▶ **Provided material**
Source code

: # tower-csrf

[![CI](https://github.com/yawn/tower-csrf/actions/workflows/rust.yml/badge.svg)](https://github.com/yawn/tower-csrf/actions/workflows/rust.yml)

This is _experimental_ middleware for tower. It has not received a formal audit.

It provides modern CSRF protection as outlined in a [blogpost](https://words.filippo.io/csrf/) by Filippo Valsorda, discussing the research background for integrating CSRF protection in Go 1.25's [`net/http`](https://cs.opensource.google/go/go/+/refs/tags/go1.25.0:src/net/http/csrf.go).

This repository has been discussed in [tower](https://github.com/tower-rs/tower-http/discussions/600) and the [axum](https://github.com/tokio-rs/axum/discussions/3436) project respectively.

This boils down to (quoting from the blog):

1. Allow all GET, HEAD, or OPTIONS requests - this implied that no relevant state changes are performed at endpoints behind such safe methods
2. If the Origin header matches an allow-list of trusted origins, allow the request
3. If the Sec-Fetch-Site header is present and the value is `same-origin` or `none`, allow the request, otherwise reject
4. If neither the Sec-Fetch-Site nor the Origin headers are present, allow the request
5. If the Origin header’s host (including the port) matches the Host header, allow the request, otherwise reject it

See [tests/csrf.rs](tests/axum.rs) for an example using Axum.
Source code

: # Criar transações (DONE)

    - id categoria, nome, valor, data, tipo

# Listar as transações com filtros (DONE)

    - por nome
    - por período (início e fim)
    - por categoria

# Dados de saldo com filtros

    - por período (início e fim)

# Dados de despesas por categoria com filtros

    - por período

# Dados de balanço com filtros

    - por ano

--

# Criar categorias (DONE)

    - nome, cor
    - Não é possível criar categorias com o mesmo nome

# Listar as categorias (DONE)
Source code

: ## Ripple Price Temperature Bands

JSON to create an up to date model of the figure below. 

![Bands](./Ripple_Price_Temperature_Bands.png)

▶ **Work instruction**
Start at the top line of the records and retype them all exactly.

▶ **Answer space**
Source code

: # tower-csrf

[![CI](https://github.com/yawn/tower-csrf/actions/workflows/rust.yml/badge.svg)](https://github.com/yawn/tower-csrf/actions/workflows/rust.yml)

This is _experimental_ middleware for tower. It has not received a formal audit.

It provides modern CSRF protection as outlined in a [blogpost](https://words.filippo.io/csrf/) by Filippo Valsorda, discussing the research background for integrating CSRF protection in Go 1.25's [`net/http`](https://cs.opensource.google/go/go/+/refs/tags/go1.25.0:src/net/http/csrf.go).

This repository has been discussed in [tower](https://github.com/tower-rs/tower-http/discussions/600) and the [axum](https://github.com/tokio-rs/axum/discussions/3436) project respectively.

This boils down to (quoting from the blog):

1. Allow all GET, HEAD, or OPTIONS requests - this implied that no relevant state changes are performed at endpoints behind such safe methods
2. If the Origin header matches an allow-list of trusted origins, allow the request
3. If the Sec-Fetch-Site header is present and the value is `same-origin` or `none`, allow the request, otherwise reject
4. If neither the Sec-Fetch-Site nor the Origin headers are present, allow the request
5. If the Origin header’s host (including the port) matches the Host header, allow the request, otherwise reject it

See [tests/csrf.rs](tests/axum.rs) for an example using Axum.
Source code

: # Criar transações (DONE)

    - id categoria, nome, valor, data, tipo

# Listar as transações com filtros (DONE)

    - por nome
    - por período (início e fim)
    - por categoria

# Dados de saldo com filtros

    - por período (início e fim)

# Dados de despesas por categoria com filtros

    - por período

# Dados de balanço com filtros

    - por ano

--

# Criar categorias (DONE)

    - nome, cor
    - Não é possível criar categorias com o mesmo nome

# Listar as categorias (DONE)
Source code

: ## Ripple Price Temperature Bands

JSON to create an up to date model of the figure below. 

![Bands](./Ripple_Price_Temperature_Bands.png)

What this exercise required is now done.